Sunday, August 12, 2012

The sadness of leaving

So now we are in the preparation mode to leave Portugal and return to England where I have a new job to go to.  As anyone know has done this or anything similar the conflicting emotions you go through are terrible.  The rational mind fights with the irrational and although we have had a really rough time, hardest time of my life, I still dont want to go and somehow wish things could be different, even though we have done everything we can and the horizon here is grey.

We are leaving the sunny skies of the Algarve for the grey skies of the UK, in the hope of smoother sailing and more choices.  I know things will not be easy but it cannot be the storm we have here.

This last fortnight we have had my husbands family, all of them, he has 3 sisters, to parents and various nieces and nephews here in the Algarve.  Not staying with us, but we have spent some days with them.  Most of them live in or around Lisbon and one sister in Macau so these days they dont have much chance to be all together in an environment like this.  Yesterday was the last time we will see them for 'who knows' how long or when they will all be together again and that has made me sad.

And so now my emotional rollercoaster starts again.  When we made the decision to go, we were filled with conflicting thoughts and questions, then it settled down and we set our minds, determined to go, setting our rational mind over the emotional.  And then suddenly wham you are back on that rollercoaster, doubting your decision and trying to find another way.

I keep trying to think of how I felt when we left to come here and although apprehensive, it was exciting and full of promise but somehow with the move back, I dont feel the same way.  Maybe its because of the hard time we have had and the stigma that has left.  Im not sure but I know I need to get my head moving forward.

3 comments:

  1. Let me be excited on your behalf and sure that your decision is full of promise until such time as you are settled in and excited and accept that your move full of promise yourself!

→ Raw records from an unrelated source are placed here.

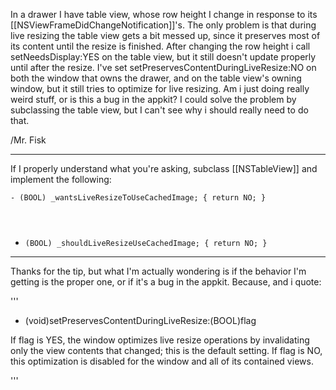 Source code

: 

In a drawer I have table view, whose row height I change in response to its [[NSViewFrameDidChangeNotification]]'s. The only problem is that during live resizing the table view gets a bit messed up, since it preserves most of its content until the resize is finished. After changing the row height i call setNeedsDisplay:YES on the table view, but it still doesn't update properly until after the resize. I've set setPreservesContentDuringLiveResize:NO on both the window that owns the drawer, and on the table view's owning window, but it still tries to optimize for live resizing. Am i just doing really weird stuff, or is this a bug in the appkit? I could solve the problem by subclassing the table view, but I can't see why i should really need to do that.

/Mr. Fisk

----

If I properly understand what you're asking, subclass [[NSTableView]] and implement the following:

<code>- (BOOL) _wantsLiveResizeToUseCachedImage;
{
    return NO;
}

- (BOOL) _shouldLiveResizeUseCachedImage;
{
    return NO;
}</code>

----

Thanks for the tip, but what I'm actually wondering is if the behavior I'm getting is the proper one, or if it's a bug in the appkit. Because, and i quote: 

'''

- (void)setPreservesContentDuringLiveResize:(BOOL)flag

If flag is YES, the window optimizes live resize operations by invalidating only the view contents that changed; this is the default setting. If flag is NO, this optimization is disabled for the window and all of its contained views.

'''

    Antonio and I often discuss our inevitable return to the first world, and agree that the best thing is that could happen is that we will forget about all the bad stuff, endlessly romanticize what our life was like here, suffer from serious grass-is-always-greener syndrome and then keep plenty of hard copies of Santander statements on hand to consult the minute we start considering whether or not we should give Portugal just one more shot.

    ReplyDelete
  2. At least you have made your decision now, and although it will be hard, strange to resettle etc maybe it's easier in some way as you know what you are going back to in lots of ways? I think if I was going back I wouldn't be excited as such because it's not the 'adventure' that emigrating is and that it might look like you've failed (Not that I think that for a second - just how I would imagine some of our friends seeing it if we were to go back, if that makes sense?)

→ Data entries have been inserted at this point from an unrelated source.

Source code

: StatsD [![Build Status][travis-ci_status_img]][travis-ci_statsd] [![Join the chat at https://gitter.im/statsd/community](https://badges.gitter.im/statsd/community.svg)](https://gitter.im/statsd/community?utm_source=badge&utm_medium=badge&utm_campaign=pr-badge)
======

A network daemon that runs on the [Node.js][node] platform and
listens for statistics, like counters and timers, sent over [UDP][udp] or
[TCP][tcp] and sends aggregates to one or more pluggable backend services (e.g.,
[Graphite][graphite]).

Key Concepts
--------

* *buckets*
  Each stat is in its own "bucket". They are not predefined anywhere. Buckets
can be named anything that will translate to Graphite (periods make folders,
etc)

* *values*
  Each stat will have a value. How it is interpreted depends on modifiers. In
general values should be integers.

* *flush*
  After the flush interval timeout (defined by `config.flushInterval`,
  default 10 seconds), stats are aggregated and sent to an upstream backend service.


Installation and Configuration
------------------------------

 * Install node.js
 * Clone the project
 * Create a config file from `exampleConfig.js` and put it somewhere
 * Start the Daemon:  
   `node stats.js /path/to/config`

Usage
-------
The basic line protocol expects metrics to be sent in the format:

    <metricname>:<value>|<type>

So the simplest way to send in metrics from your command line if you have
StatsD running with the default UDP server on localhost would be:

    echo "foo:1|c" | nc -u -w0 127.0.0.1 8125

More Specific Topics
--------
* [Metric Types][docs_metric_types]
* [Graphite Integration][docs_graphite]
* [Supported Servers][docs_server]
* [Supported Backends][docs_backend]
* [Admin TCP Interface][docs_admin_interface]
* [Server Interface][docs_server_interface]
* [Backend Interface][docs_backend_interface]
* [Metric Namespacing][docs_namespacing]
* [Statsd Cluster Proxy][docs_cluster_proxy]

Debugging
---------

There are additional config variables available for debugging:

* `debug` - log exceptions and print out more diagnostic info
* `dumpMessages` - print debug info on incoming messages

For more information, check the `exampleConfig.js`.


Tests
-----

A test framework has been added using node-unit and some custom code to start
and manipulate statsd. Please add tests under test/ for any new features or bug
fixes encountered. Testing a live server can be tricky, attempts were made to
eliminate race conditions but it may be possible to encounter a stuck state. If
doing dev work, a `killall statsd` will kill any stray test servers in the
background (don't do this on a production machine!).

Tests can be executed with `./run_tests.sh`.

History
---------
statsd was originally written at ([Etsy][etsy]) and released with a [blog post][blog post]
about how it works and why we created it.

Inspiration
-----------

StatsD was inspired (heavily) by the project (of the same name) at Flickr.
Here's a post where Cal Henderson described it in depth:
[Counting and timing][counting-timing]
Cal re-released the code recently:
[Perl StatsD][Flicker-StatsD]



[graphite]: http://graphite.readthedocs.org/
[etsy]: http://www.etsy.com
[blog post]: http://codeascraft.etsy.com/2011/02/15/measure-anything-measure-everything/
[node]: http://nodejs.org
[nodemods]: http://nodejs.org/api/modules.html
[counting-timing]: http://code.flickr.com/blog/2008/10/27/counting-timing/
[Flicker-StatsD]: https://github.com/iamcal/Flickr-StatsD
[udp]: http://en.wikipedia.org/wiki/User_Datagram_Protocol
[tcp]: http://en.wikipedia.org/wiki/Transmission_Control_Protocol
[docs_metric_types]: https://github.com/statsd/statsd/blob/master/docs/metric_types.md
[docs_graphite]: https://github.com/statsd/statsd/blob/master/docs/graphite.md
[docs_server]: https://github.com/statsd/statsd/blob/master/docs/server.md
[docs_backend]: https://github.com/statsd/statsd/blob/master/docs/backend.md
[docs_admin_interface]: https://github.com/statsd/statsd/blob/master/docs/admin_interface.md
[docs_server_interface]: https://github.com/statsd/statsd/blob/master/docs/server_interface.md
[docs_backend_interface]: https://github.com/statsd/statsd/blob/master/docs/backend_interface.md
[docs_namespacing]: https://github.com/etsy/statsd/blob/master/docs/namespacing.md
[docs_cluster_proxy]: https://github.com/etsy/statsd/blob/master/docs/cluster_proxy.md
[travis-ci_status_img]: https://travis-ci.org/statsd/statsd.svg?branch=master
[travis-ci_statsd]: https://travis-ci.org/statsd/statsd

    My friend went back to UK last year and although she was very sad about it, one year on she says it's the best thing she ever did, doesn't regret her time in Cyprus but glad she made the decision to leave before it was too late for them financially.

    ReplyDelete
  3. I spent 6 years living in Lisbon, and I had to return to the UK because I just couldn't survive any longer on what I was earning. My girlfriend has 3 children, one who will come with us, the other two will stay with their father. A very tough time, and I hate to see how Portugal has gradually dropped into poverty. Most of my friends have left, so it is a good time, but I still miss Lisbon.